* _TASK TO CARRY OUT_:
Take the material below and output exactly the run of lines from the one containing "object provided by" down to the one containing "elements of a set", with both included.

• • •

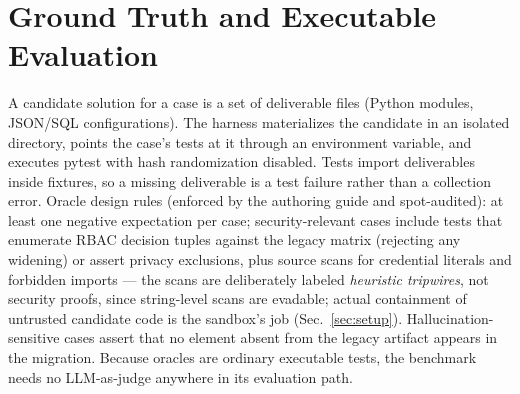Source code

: \documentclass[journal]{IEEEtran}
\begin{document}
\section{Ground Truth and Executable Evaluation}
\label{sec:oracles}
A candidate solution for a case is a set of deliverable files (Python modules, JSON/SQL
configurations). The harness materializes the candidate in an isolated directory, points the
case's tests at it through an environment variable, and executes pytest with hash
randomization disabled. Tests import deliverables inside fixtures, so a missing deliverable is
a test failure rather than a collection error. Oracle design rules (enforced by the authoring
guide and spot-audited): at least one negative expectation per case; security-relevant cases
include tests that enumerate RBAC decision tuples against the legacy matrix (rejecting any
widening) or assert privacy exclusions, plus source scans for credential literals and
forbidden imports --- the scans are deliberately labeled \emph{heuristic tripwires}, not
security proofs, since string-level scans are evadable; actual containment of untrusted
candidate code is the sandbox's job (Sec.~\ref{sec:setup}). Hallucination-sensitive cases
assert that no element absent from the legacy artifact appears in the migration. Because
oracles are ordinary executable tests, the benchmark needs no LLM-as-judge anywhere in its
evaluation path.
\end{document}

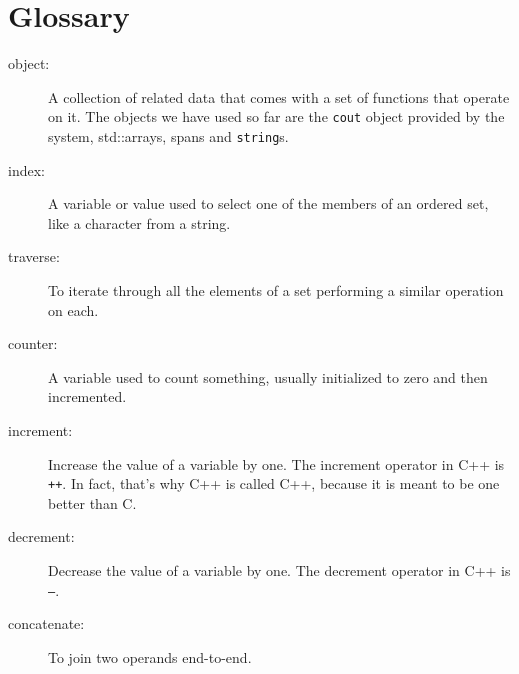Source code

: \section{Glossary}

\begin{description}

\item[object:] A collection of related data that comes with a set of
functions that operate on it.  The objects we have used so far are the
{\tt cout} object provided by the system, std::arrays, spans and {\tt string}s.

\item[index:]  A variable or value used to select one of the
members of an ordered set, like a character from a string.

\item[traverse:]  To iterate through all the elements of a set
performing a similar operation on each.

\item[counter:]  A variable used to count something, usually
initialized to zero and then incremented.

\item[increment:]  Increase the value of a variable by one.
The increment operator in C++ is {\tt ++}.  In fact, that's
why C++ is called C++, because it is meant to be one better
than C.

\item[decrement:]  Decrease the value of a variable by one.
The decrement operator in C++ is {\tt --}.

\item[concatenate:] To join two operands end-to-end.


\end{description}
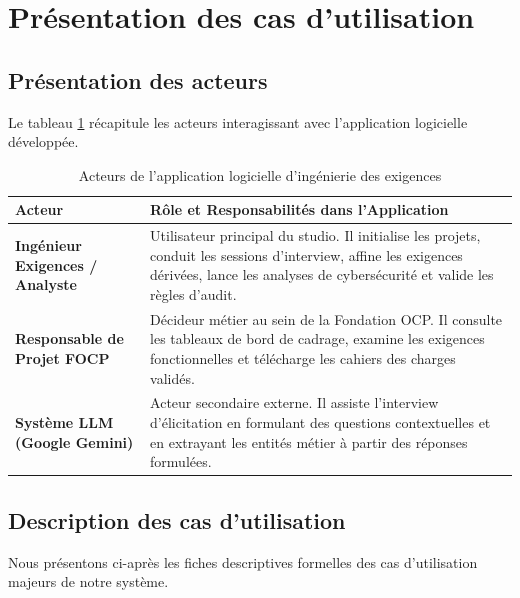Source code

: \section{Présentation des cas d'utilisation}

\subsection{Présentation des acteurs}

Le tableau \ref{tab:acteurs} récapitule les acteurs interagissant avec l'application logicielle développée.

\begin{table}[H]
\centering
\caption{Acteurs de l'application logicielle d'ingénierie des exigences}
\label{tab:acteurs}
\begin{tabularx}{\textwidth}{|l|X|}
\hline
\rowcolor{focpgreen!18}
\textbf{Acteur} & \textbf{Rôle et Responsabilités dans l'Application} \\
\hline
\textbf{Ingénieur Exigences / Analyste} & Utilisateur principal du studio. Il initialise les projets, conduit les sessions d'interview, affine les exigences dérivées, lance les analyses de cybersécurité et valide les règles d'audit. \\
\hline
\textbf{Responsable de Projet FOCP} & Décideur métier au sein de la Fondation OCP. Il consulte les tableaux de bord de cadrage, examine les exigences fonctionnelles et télécharge les cahiers des charges validés. \\
\hline
\textbf{Système LLM (Google Gemini)} & Acteur secondaire externe. Il assiste l'interview d'élicitation en formulant des questions contextuelles et en extrayant les entités métier à partir des réponses formulées. \\
\hline
\end{tabularx}
\end{table}

\subsection{Description des cas d'utilisation}

Nous présentons ci-après les fiches descriptives formelles des cas d'utilisation majeurs de notre système.

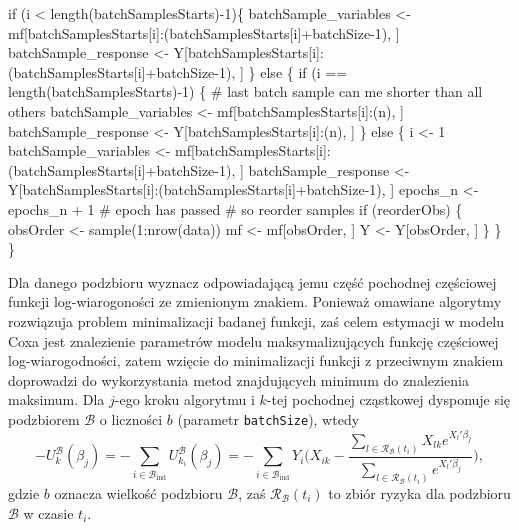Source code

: \documentclass[]{article}
\newenvironment{Shaded}{}{}
\newcommand{\KeywordTok}[1]{\textcolor[rgb]{0.00,0.00,1.00}{{#1}}}
\newcommand{\DecValTok}[1]{{#1}}
\newcommand{\StringTok}[1]{\textcolor[rgb]{0.00,0.50,0.50}{{#1}}}
\newcommand{\CommentTok}[1]{\textcolor[rgb]{0.00,0.50,0.00}{{#1}}}
\newcommand{\NormalTok}[1]{{#1}}
\begin{document}
\begin{Shaded}
\begin{Highlighting}[]
  \NormalTok{if (i <}\StringTok{ }\KeywordTok{length}\NormalTok{(batchSamplesStarts)-}\DecValTok{1}\NormalTok{)\{}
    \NormalTok{batchSample_variables <-}\StringTok{ }\NormalTok{mf[batchSamplesStarts[i]:(batchSamplesStarts[i]+batchSize}\DecValTok{-1}\NormalTok{), ]}
    \NormalTok{batchSample_response <-}\StringTok{ }\NormalTok{Y[batchSamplesStarts[i]:(batchSamplesStarts[i]+batchSize}\DecValTok{-1}\NormalTok{), ]}
  \NormalTok{\} else \{}
    \NormalTok{if (i ==}\StringTok{ }\KeywordTok{length}\NormalTok{(batchSamplesStarts)-}\DecValTok{1}\NormalTok{) \{}
      \CommentTok{# last batch sample can me shorter than all others}
      \NormalTok{batchSample_variables <-}\StringTok{ }\NormalTok{mf[batchSamplesStarts[i]:(n), ]}
      \NormalTok{batchSample_response <-}\StringTok{ }\NormalTok{Y[batchSamplesStarts[i]:(n), ]}
    \NormalTok{\} else \{}
      \NormalTok{i <-}\StringTok{ }\DecValTok{1}
      \NormalTok{batchSample_variables <-}\StringTok{ }\NormalTok{mf[batchSamplesStarts[i]:(batchSamplesStarts[i]+batchSize}\DecValTok{-1}\NormalTok{), ]}
      \NormalTok{batchSample_response <-}\StringTok{ }\NormalTok{Y[batchSamplesStarts[i]:(batchSamplesStarts[i]+batchSize}\DecValTok{-1}\NormalTok{), ]}
      \NormalTok{epochs_n <-}\StringTok{ }\NormalTok{epochs_n +}\StringTok{ }\DecValTok{1} \CommentTok{# epoch has passed}
      \CommentTok{# so reorder samples}
        \NormalTok{if (reorderObs) \{}
          \NormalTok{obsOrder <-}\StringTok{ }\KeywordTok{sample}\NormalTok{(}\DecValTok{1}\NormalTok{:}\KeywordTok{nrow}\NormalTok{(data))}
          \NormalTok{mf <-}\StringTok{ }\NormalTok{mf[obsOrder, ]}
          \NormalTok{Y <-}\StringTok{ }\NormalTok{Y[obsOrder, ]}
        \NormalTok{\}}
    \NormalTok{\}}
  \NormalTok{\}}
\end{Highlighting}
\end{Shaded}

Dla danego podzbioru wyznacz odpowiadającą jemu część pochodnej
częściowej funkcji log-wiarogoności ze zmienionym znakiem. Ponieważ
omawiane algorytmy rozwiązuja problem minimalizacji badanej funkcji, zaś
celem estymacji w modelu Coxa jest znalezienie parametrów modelu
maksymalizujących funkcję częściowej log-wiarogodności, zatem wzięcie do
minimalizacji funkcji z przeciwnym znakiem doprowadzi do wykorzystania
metod znajdujących minimum do znalezienia maksimum. Dla \(j\)-ego kroku
algorytmu i \(k\)-tej pochodnej cząstkowej dysponuje się podzbiorem
\(\mathcal{B}\) o liczności \(b\) (parametr \texttt{batchSize}), wtedy
\[-U^\mathcal{B}_k(\beta_j)=-\sum\limits_{i \in \mathcal{B}_\text{ind}}^{}U^\mathcal{B}_{k_{i}}(\beta_j)=-\sum\limits_{i \in \mathcal{B}_\text{ind}}^{}Y_i\Big(X_{ik}-\dfrac{\sum\limits_{l\in \mathscr{R}_\mathcal{B}(t_i)}^{} X_{lk} e^{X_l'\beta_j}}{\sum\limits_{l\in \mathscr{R}_\mathcal{B}(t_i)}^{} e^{X_l'\beta_j}}\Big),\]
gdzie \(b\) oznacza wielkość podzbioru \(\mathcal{B}\), zaś
\(\mathscr{R}_\mathcal{B}(t_i)\) to zbiór ryzyka dla podzbioru
\(\mathcal{B}\) w czasie \(t_i\).
\end{document}
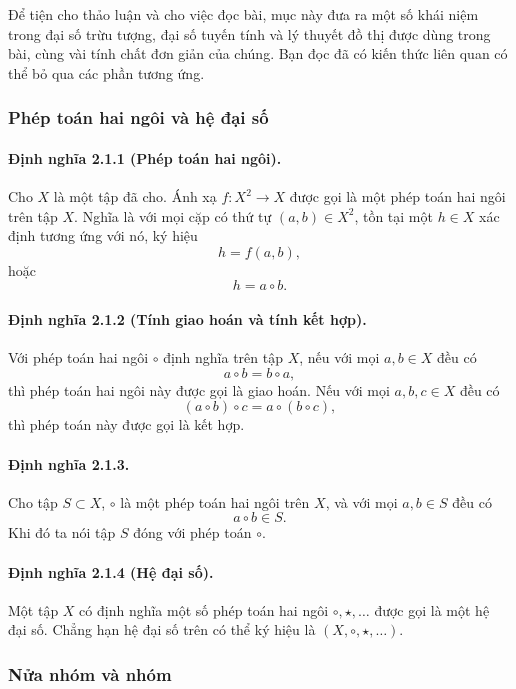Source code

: \documentclass[11pt]{article}
\begin{document}
Để tiện cho thảo luận và cho việc đọc bài, mục này đưa ra một số khái niệm trong
đại số trừu tượng, đại số tuyến tính và lý thuyết đồ thị được dùng trong bài,
cùng vài tính chất đơn giản của chúng. Bạn đọc đã có kiến thức liên quan có thể
bỏ qua các phần tương ứng.

\subsubsection{Phép toán hai ngôi và hệ đại số}

\paragraph{Định nghĩa 2.1.1 (Phép toán hai ngôi).}
Cho \(X\) là một tập đã cho. Ánh xạ \(f:X^2\to X\) được gọi là một phép toán hai
ngôi trên tập \(X\). Nghĩa là với mọi cặp có thứ tự \((a,b)\in X^2\), tồn tại
một \(h\in X\) xác định tương ứng với nó, ký hiệu
\[
  h=f(a,b),
\]
hoặc
\[
  h=a\circ b.
\]

\paragraph{Định nghĩa 2.1.2 (Tính giao hoán và tính kết hợp).}
Với phép toán hai ngôi \(\circ\) định nghĩa trên tập \(X\), nếu với mọi
\(a,b\in X\) đều có
\[
  a\circ b=b\circ a,
\]
thì phép toán hai ngôi này được gọi là giao hoán. Nếu với mọi \(a,b,c\in X\) đều
có
\[
  (a\circ b)\circ c=a\circ(b\circ c),
\]
thì phép toán này được gọi là kết hợp.

\paragraph{Định nghĩa 2.1.3.}
Cho tập \(S\subset X\), \(\circ\) là một phép toán hai ngôi trên \(X\), và với
mọi \(a,b\in S\) đều có
\[
  a\circ b\in S.
\]
Khi đó ta nói tập \(S\) đóng với phép toán \(\circ\).

\paragraph{Định nghĩa 2.1.4 (Hệ đại số).}
Một tập \(X\) có định nghĩa một số phép toán hai ngôi
\(\circ,\star,\ldots\) được gọi là một hệ đại số. Chẳng hạn hệ đại số trên có
thể ký hiệu là \((X,\circ,\star,\ldots)\).

\subsubsection{Nửa nhóm và nhóm}
\end{document}

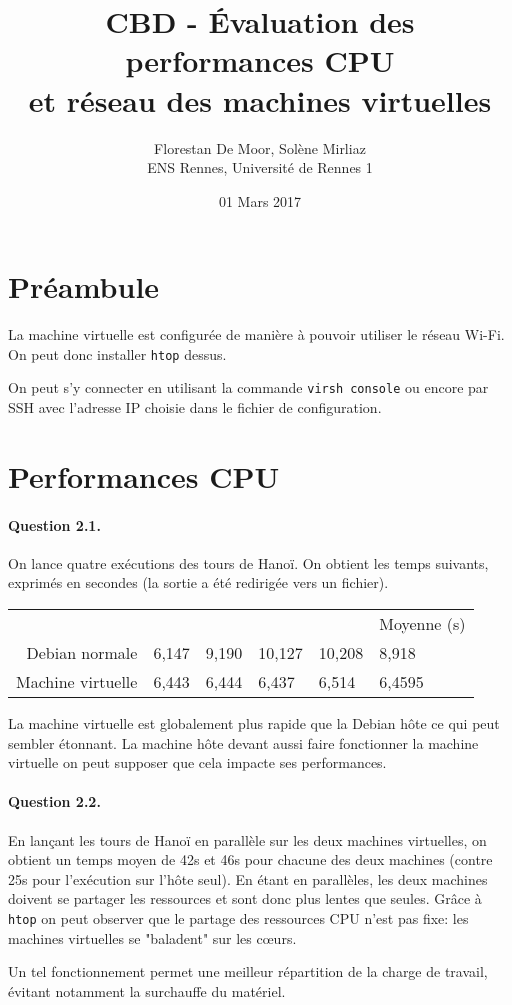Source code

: \documentclass[a4paper]{article}
\begin{document}
\title{CBD - Évaluation des performances CPU\\ et réseau des machines virtuelles}
\author{Florestan De Moor, Solène Mirliaz\\ ENS Rennes, Université de Rennes 1}
\date{01 Mars 2017}

\maketitle

\section{Préambule}

La machine virtuelle est configurée de manière à pouvoir utiliser le réseau Wi-Fi.
On peut donc installer \texttt{htop} dessus.

On peut s'y connecter en utilisant la commande \texttt{virsh console} ou encore par SSH avec l'adresse IP choisie dans le fichier de configuration.

\section{Performances CPU}

\paragraph{Question 2.1.} On lance quatre exécutions des tours de Hanoï. On obtient les temps suivants, exprimés en secondes (la sortie a été redirigée vers un fichier).
\begin{center}
\begin{tabular}{r|l l l l|l}
\multicolumn{5}{c|}{}&Moyenne (s) \\
Debian normale & 6,147 & 9,190 & 10,127 & 10,208 & 8,918 \\
Machine virtuelle & 6,443 & 6,444 & 6,437 & 6,514 & 6,4595
\end{tabular}
\end{center}
La machine virtuelle est globalement plus rapide que la Debian hôte ce qui peut sembler étonnant. La machine hôte devant aussi faire fonctionner la machine virtuelle on peut supposer que cela impacte ses performances.

\paragraph{Question 2.2.} En lançant les tours de Hanoï en parallèle sur les deux machines virtuelles, on obtient un temps moyen de 42s et 46s pour chacune des deux machines (contre 25s pour l'exécution sur l'hôte seul). En étant en parallèles, les deux machines doivent se partager les ressources et sont donc plus lentes que seules. Grâce à \texttt{htop} on peut observer que le partage des ressources CPU n'est pas fixe: les machines virtuelles se "baladent" sur les cœurs.
\par Un tel fonctionnement permet une meilleur répartition de la charge de travail, évitant notamment la surchauffe du matériel.
\end{document}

• • •

* _ANSWER TO THIS EXERCISE_:
{\tt cout} object provided by the system, std::arrays, spans and {\tt string}s.

\item[index:]  A variable or value used to select one of the
members of an ordered set, like a character from a string.

\item[traverse:]  To iterate through all the elements of a set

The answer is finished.